Aim of the exercise: State the number of lines in the listing below that contain the word "Consider", and nothing besides.

Data records:
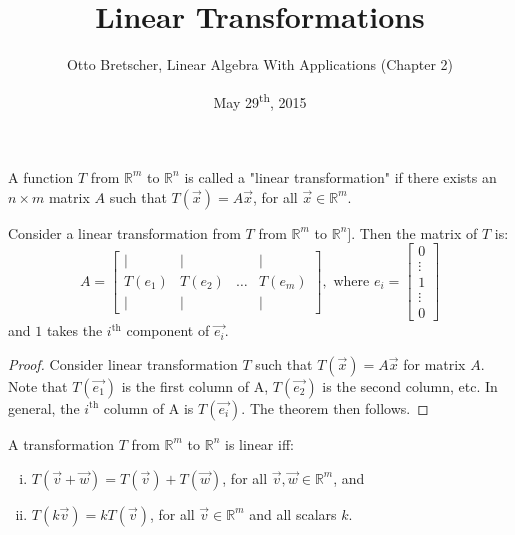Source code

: \documentclass[a4paper,11pt]{article}
\title{Linear Transformations}
\author{Otto Bretscher, Linear Algebra With Applications (Chapter 2)}
\date{May 29\textsuperscript{th}, 2015}
\begin{document}
\maketitle
{}

\begin{outline}

    A function \(T\) from \(\mathbb{R}^m\) to \(\mathbb{R}^n\) is called a "linear transformation" if there exists 
    an \(n \times m\) matrix \(A\) such that \(T(\vec{x}) = A\vec{x}\), for all \(\vec{x} \in \mathbb{R}^m\).
    
    Consider a linear transformation from \(T\) from \(\mathbb{R}^m\) to \(\mathbb{R}^n]\). Then the matrix of \(T\) is:
    \[
      A = 
        \begin{bmatrix} 
          \vert  & \vert  &        & \vert  \\
          T(e_1) & T(e_2) & \ldots & T(e_m) \\
          \vert  & \vert  &        & \vert
        \end{bmatrix}
      ,\text{ where } e_{i} = \begin{bmatrix} 0 \\ \vdots \\ 1 \\ \vdots \\ 0 \end{bmatrix}
    \]
    and \(1\) takes the \(i^{\text{th}}\) component of \(\vec{e_i}\).
    
    \begin{proof}
      Consider linear transformation \(T\) such that \(T(\vec{x}) = A\vec{x}\) for matrix \(A\). Note that
      \(T(\vec{e_1})\) is the first column of A, \(T(\vec{e_2})\) is the second column, etc. In general, the
      \(i^{\text{th}}\) column of A is \(T(\vec{e_i})\). The theorem then follows.
    \end{proof}
    
    A transformation \(T\) from \(\mathbb{R}^m\) to \(\mathbb{R}^n\) is linear iff:
    \begin{enumerate}[i.]
      \item \(T(\vec{v} + \vec{w}) = T(\vec{v}) + T(\vec{w})\), for all \(\vec{v}, \vec{w} \in \mathbb{R}^m\), and
      \item \(T(k\vec{v}) = kT(\vec{v})\), for all \(\vec{v} \in \mathbb{R}^m\) and all scalars \(k\).
    \end{enumerate}
    

\end{outline}
\end{document}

Problem solution: 2